→ **Task to carry out**
Pictures stay out of the copy; output exactly the lines from the one containing "get converted to" through the end of the material.

→ **Input for this task**
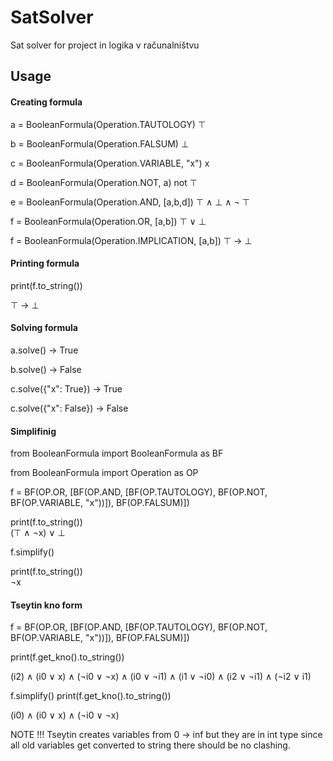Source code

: # SatSolver

Sat solver for project in logika v računalništvu

## Usage

#### Creating formula

a = BooleanFormula(Operation.TAUTOLOGY)  ⊤

b = BooleanFormula(Operation.FALSUM)  ⊥

c = BooleanFormula(Operation.VARIABLE, "x")  x

d = BooleanFormula(Operation.NOT, a)  not ⊤

e = BooleanFormula(Operation.AND, [a,b,d])    ⊤ ∧ ⊥  ∧ ¬ ⊤

f = BooleanFormula(Operation.OR, [a,b])   ⊤ ∨ ⊥

f = BooleanFormula(Operation.IMPLICATION, [a,b])  ⊤ → ⊥

#### Printing formula

print(f.to_string())

⊤ → ⊥

#### Solving formula

a.solve()  -> True

b.solve() -> False

c.solve({"x": True}) -> True

c.solve({"x": False}) -> False

#### Simplifinig

from BooleanFormula import BooleanFormula as BF

from BooleanFormula import Operation as OP

f = BF(OP.OR, [BF(OP.AND, [BF(OP.TAUTOLOGY), BF(OP.NOT, BF(OP.VARIABLE, "x"))]), BF(OP.FALSUM)])

print(f.to_string())   
(⊤ ∧ ¬x) ∨ ⊥

f.simplify()

print(f.to_string())   
¬x

#### Tseytin kno form

f = BF(OP.OR, [BF(OP.AND, [BF(OP.TAUTOLOGY), BF(OP.NOT, BF(OP.VARIABLE, "x"))]), BF(OP.FALSUM)])

print(f.get_kno().to_string())

(i2) ∧ (i0 ∨ x) ∧ (¬i0 ∨ ¬x) ∧ (i0 ∨ ¬i1) ∧ (i1 ∨ ¬i0) ∧ (i2 ∨ ¬i1) ∧ (¬i2 ∨ i1)

f.simplify()
print(f.get_kno().to_string())

(i0) ∧ (i0 ∨ x) ∧ (¬i0 ∨ ¬x)

NOTE !!! Tseytin creates variables from 0 -> inf but they are in int type since all old variables
get converted to string there should be no clashing. 

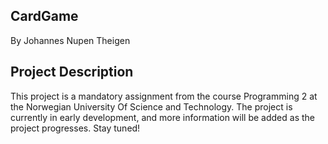 ## CardGame

By Johannes Nupen Theigen

## Project Description

This project is a mandatory assignment from the course Programming 2 at the Norwegian University Of Science and Technology. The project
is currently in early development, and more information will be added as the project progresses. Stay tuned!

→ **Exercise response**
get converted to string there should be no clashing. 

 ## CardGame

By Johannes Nupen Theigen

## Project Description

This project is a mandatory assignment from the course Programming 2 at the Norwegian University Of Science and Technology. The project
is currently in early development, and more information will be added as the project progresses. Stay tuned!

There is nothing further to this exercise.